Thrombin activity imaging: Perfusing thrombi with the thrombin substrate Z-GGR-AMC enables visualization of local thrombin activity in relation to GPV distribution, revealing how GPV regulates thrombin activity spatially within clots .
Multicolor flow chamber systems: These allow simultaneous tracking of platelets, fibrin formation, and GPV localization under physiological flow conditions on collagen-TF surfaces .
Colocalization analysis: Quantifying the spatial overlap between GPV and fibrin in platelet-free areas of thrombi has revealed that GPV accumulates with fibrin, suggesting direct interactions independent of platelet membranes .
Fibrin structural analysis: Confocal microscopy of formed fibrin fibrils can reveal structural differences in the presence or absence of GPV. Control samples typically show a fine, dense, and branched network of thin fibers, while samples with altered GPV display differences in fiber thickness, frequency, and structural definition .
These cutting-edge approaches have revealed that soluble GPV (sGPV) specifically localizes to fibrin polymers independent of the clot-inducing enzyme, indicating direct interactions between GPV and fibrin that play a role in regulating thrombin activity and fibrin formation .
The unique properties of recombinant GPV offer promising antithrombotic applications:
Fibrin formation modulation: Recombinant human GPV (rhGPV) at 290 nM concentration impairs fibrin formation in static polymerization assays specifically triggered by thrombin.
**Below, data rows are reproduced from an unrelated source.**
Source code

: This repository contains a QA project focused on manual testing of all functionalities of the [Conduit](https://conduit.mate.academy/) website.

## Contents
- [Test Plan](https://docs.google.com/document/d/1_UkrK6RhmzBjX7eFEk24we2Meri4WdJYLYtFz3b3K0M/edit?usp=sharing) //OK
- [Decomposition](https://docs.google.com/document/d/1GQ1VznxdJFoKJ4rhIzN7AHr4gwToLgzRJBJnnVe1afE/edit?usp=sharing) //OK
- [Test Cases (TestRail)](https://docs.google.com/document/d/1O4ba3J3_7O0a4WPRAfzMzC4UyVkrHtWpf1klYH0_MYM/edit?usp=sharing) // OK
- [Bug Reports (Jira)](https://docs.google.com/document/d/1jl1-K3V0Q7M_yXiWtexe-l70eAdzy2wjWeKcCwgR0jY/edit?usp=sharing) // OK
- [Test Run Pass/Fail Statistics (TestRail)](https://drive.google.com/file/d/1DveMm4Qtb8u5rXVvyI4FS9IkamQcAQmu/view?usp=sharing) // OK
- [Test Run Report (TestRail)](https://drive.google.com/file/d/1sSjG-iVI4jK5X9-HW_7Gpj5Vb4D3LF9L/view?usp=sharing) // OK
This selective inhibition of thrombin-mediated fibrin formation without affecting batroxobin-induced polymerization suggests potentially targeted antithrombotic effects .
Flow chamber validation: rhGPV impairs fibrin formation in both human and mouse blood in collagen-TF-induced thrombus formation assays under flow, supporting its potential therapeutic efficacy under physiological conditions .
Thrombin activity regulation: rhGPV appears to retain thrombin in fibrin clots and limit thrombin's activity, as demonstrated by reduced thrombin activity in the outflow of flow chambers treated with rhGPV .
Structural modifications: Researchers can generate structure-function variants of rhGPV to identify minimal functional domains with optimal antithrombotic properties and improved stability or half-life.
Dose-response characterization: Although aggregation of rhGPV at high concentrations has prevented full dose-response curves, optimized formulations could allow determination of EC50 values for inhibition of fibrin formation and therapeutic window assessment .
Animal thrombosis models: The efficacy of rhGPV as an antithrombotic agent can be tested in various animal models of thrombosis, including the FeCl3-induced thrombosis model of mesenteric arterioles, where administration of rhGPV might counteract the prothrombotic phenotype observed in GPV−/− mice .
Localized action: Unlike systemic anticoagulants, rhGPV appears to work primarily at sites of active fibrin formation, potentially offering targeted action at thrombosis sites with reduced bleeding risk.
Mechanistic novelty: rhGPV represents a novel mechanism of action distinct from current antiplatelet or anticoagulant drugs, potentially offering benefits in cases of resistance to existing therapies.
Specificity: By selectively modulating thrombin's action on fibrinogen without broadly inhibiting thrombin's enzymatic activity, rhGPV might offer a more nuanced approach to thrombosis management .
These properties position recombinant GPV as a promising candidate for development of next-generation antithrombotic agents with potentially improved safety and efficacy profiles.